[Source texts of formatted documents]
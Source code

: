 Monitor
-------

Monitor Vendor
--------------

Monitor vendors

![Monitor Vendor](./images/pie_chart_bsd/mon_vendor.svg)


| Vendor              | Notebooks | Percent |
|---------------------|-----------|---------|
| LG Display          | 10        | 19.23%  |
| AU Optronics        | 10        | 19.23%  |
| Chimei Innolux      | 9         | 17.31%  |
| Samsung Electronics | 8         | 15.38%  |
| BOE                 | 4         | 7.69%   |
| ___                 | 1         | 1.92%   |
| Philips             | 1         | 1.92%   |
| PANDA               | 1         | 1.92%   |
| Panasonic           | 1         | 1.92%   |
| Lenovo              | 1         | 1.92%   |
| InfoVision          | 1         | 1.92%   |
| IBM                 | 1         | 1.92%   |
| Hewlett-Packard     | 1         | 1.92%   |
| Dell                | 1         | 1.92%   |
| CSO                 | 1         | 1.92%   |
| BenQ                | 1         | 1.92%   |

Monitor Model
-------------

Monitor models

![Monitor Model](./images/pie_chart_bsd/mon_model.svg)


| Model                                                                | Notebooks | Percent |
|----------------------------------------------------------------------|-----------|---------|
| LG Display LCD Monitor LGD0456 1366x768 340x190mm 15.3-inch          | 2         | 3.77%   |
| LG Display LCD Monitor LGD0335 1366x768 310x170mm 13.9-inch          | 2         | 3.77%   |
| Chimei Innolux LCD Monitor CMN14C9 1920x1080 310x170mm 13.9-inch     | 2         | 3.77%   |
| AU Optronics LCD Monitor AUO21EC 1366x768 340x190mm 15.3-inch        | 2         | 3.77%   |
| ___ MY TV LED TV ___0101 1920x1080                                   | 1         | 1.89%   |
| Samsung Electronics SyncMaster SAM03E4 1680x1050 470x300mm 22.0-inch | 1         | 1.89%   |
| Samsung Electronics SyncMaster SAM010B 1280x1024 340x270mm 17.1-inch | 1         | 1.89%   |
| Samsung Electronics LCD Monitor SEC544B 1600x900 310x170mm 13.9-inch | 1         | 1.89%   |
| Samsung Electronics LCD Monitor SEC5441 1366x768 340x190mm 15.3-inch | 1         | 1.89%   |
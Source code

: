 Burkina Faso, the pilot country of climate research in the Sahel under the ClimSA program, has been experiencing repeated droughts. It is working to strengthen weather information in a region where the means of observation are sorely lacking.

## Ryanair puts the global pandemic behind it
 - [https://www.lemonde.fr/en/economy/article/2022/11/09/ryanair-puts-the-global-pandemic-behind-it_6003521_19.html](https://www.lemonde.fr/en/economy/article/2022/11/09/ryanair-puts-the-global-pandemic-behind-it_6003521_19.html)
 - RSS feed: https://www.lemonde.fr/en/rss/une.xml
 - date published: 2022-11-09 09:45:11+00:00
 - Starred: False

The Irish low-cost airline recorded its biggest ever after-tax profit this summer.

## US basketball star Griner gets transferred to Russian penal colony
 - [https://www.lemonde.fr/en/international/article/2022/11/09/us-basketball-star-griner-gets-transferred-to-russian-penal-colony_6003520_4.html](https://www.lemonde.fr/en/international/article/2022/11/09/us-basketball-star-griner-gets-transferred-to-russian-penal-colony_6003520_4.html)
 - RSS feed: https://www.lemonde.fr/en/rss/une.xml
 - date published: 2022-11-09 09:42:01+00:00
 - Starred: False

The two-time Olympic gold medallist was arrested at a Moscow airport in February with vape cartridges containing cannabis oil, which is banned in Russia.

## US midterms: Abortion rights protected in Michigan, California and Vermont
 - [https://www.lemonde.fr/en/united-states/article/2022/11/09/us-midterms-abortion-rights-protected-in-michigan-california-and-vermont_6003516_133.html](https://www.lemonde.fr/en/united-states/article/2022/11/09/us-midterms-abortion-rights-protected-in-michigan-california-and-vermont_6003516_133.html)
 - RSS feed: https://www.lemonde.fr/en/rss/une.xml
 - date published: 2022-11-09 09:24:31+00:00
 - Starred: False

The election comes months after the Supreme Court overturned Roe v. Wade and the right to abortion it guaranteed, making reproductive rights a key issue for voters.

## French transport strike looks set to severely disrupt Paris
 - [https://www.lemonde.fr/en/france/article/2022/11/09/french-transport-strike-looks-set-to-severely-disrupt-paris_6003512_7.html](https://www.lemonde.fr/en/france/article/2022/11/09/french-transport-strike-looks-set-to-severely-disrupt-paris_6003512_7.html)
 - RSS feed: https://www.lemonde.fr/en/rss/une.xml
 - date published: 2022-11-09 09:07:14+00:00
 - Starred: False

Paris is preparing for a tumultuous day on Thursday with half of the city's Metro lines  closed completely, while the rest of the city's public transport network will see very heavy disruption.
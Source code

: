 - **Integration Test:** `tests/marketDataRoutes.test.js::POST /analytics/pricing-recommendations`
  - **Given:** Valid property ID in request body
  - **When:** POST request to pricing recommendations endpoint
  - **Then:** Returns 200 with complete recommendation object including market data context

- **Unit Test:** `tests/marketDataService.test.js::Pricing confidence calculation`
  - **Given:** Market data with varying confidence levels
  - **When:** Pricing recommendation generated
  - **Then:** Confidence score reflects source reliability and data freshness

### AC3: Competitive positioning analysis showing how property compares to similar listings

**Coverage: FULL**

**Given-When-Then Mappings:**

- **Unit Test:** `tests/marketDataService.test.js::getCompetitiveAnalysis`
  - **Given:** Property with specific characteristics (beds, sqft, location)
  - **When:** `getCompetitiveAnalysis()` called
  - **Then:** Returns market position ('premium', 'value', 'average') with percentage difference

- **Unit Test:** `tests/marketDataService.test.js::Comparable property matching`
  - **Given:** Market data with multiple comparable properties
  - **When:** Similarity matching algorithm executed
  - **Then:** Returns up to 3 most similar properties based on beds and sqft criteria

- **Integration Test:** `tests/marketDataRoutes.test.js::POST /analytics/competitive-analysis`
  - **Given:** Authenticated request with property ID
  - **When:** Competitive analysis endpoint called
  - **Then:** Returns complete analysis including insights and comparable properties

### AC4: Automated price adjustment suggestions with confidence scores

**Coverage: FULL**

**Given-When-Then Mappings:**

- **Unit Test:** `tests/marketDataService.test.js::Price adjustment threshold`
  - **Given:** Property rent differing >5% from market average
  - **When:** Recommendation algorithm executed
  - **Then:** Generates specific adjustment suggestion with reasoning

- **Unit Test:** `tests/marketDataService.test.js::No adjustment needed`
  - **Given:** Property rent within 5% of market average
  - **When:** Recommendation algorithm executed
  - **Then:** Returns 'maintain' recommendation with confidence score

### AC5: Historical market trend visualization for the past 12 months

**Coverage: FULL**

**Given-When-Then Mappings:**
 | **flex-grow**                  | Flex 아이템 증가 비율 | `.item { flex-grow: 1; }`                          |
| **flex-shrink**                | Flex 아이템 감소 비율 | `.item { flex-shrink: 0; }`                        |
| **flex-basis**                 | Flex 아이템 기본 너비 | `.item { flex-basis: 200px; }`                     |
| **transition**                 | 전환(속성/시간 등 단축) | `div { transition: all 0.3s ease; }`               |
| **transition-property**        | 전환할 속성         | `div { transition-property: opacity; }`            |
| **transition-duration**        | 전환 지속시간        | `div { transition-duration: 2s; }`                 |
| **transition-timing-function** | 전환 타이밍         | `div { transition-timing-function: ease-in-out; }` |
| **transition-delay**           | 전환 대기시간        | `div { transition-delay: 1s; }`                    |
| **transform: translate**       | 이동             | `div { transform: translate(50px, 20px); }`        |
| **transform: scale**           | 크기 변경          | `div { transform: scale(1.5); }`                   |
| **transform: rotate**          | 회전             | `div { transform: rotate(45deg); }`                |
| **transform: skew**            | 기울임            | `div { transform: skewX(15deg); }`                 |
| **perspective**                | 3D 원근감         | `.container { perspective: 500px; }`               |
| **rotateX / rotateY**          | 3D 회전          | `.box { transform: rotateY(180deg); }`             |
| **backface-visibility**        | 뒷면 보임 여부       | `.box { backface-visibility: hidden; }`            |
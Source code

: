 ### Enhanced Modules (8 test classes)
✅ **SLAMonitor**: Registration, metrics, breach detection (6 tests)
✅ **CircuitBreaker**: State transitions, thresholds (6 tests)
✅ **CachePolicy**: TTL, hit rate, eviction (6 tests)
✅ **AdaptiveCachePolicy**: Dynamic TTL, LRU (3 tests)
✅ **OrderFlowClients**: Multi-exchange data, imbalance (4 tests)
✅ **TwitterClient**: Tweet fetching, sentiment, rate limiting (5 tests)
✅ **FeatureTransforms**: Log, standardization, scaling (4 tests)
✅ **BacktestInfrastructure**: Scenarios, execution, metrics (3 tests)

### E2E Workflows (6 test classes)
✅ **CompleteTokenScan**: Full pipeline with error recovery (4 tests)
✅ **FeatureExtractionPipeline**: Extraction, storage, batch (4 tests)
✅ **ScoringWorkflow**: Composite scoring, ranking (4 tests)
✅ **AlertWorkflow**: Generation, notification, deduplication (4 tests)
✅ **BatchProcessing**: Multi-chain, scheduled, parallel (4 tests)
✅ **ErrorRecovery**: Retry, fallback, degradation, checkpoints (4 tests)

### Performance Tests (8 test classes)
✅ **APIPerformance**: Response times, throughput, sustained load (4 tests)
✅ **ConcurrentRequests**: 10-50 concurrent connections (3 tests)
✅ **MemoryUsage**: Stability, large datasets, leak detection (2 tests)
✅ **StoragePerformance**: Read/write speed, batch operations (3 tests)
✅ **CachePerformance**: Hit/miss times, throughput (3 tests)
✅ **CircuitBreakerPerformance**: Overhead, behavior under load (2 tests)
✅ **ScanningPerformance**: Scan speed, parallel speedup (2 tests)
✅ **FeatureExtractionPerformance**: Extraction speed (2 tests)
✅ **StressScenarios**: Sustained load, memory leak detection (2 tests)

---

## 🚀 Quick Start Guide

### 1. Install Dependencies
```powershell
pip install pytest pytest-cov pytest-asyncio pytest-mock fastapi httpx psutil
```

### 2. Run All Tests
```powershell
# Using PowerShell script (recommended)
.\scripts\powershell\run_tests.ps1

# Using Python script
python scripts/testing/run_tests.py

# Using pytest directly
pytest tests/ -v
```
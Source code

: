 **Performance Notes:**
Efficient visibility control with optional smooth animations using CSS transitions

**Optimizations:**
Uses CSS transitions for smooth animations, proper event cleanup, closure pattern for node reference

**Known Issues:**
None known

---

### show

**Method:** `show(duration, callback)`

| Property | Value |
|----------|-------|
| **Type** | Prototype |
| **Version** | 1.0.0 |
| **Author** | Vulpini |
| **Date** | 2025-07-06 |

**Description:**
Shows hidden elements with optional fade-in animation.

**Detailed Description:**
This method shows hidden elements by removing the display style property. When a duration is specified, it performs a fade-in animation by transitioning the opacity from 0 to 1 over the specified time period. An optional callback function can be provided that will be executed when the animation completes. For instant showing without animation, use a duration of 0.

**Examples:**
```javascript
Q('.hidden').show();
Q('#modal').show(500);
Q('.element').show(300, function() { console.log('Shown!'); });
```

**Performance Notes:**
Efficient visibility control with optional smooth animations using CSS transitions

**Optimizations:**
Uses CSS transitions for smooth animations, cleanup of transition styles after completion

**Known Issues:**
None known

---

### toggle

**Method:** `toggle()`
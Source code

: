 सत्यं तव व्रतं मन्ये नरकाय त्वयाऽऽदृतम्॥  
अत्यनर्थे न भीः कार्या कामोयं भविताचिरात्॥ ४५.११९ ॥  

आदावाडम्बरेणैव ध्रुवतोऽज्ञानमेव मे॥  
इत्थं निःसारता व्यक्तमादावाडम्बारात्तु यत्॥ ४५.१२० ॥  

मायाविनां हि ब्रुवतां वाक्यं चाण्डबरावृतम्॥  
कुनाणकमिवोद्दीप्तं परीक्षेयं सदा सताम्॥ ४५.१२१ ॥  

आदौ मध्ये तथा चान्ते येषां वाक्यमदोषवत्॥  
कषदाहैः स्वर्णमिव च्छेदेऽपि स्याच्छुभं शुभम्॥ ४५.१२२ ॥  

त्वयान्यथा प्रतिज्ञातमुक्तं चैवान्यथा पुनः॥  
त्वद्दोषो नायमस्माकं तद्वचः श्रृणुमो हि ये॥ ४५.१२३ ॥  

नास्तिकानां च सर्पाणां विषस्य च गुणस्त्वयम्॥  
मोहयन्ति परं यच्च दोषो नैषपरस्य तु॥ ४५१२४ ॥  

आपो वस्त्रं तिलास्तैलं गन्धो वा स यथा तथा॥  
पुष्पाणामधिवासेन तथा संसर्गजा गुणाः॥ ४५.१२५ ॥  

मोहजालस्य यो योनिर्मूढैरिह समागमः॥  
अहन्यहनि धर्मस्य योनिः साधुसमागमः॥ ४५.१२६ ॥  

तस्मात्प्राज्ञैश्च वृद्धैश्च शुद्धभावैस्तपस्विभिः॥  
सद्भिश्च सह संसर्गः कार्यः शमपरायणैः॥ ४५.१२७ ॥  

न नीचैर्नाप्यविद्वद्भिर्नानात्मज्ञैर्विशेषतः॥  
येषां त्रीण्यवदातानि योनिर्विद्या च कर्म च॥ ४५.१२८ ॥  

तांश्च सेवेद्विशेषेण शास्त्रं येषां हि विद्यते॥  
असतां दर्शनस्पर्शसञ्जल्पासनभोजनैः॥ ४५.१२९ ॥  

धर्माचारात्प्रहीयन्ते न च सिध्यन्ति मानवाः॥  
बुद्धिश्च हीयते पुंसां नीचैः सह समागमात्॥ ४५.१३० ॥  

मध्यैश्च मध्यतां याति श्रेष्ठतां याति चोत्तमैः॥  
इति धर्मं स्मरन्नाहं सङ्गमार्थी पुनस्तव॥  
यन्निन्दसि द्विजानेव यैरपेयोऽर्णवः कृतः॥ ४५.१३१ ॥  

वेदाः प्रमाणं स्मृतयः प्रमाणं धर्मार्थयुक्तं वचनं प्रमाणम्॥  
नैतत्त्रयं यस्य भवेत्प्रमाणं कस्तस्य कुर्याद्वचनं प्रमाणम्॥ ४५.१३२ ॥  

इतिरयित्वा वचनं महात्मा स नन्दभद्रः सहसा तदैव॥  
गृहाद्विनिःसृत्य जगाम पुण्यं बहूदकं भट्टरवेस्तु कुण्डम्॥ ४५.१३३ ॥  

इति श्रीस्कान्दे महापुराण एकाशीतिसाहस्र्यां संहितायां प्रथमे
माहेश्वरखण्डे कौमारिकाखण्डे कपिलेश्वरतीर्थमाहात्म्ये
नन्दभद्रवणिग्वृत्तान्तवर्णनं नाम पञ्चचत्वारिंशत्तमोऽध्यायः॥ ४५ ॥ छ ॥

> [Work instructions] In the records above, find the lines holding "months". Copy each one.

> [Answer to the problem]
The election comes months after the Supreme Court overturned Roe v. Wade and the right to abortion it guaranteed, making reproductive rights a key issue for voters.
### AC5: Historical market trend visualization for the past 12 months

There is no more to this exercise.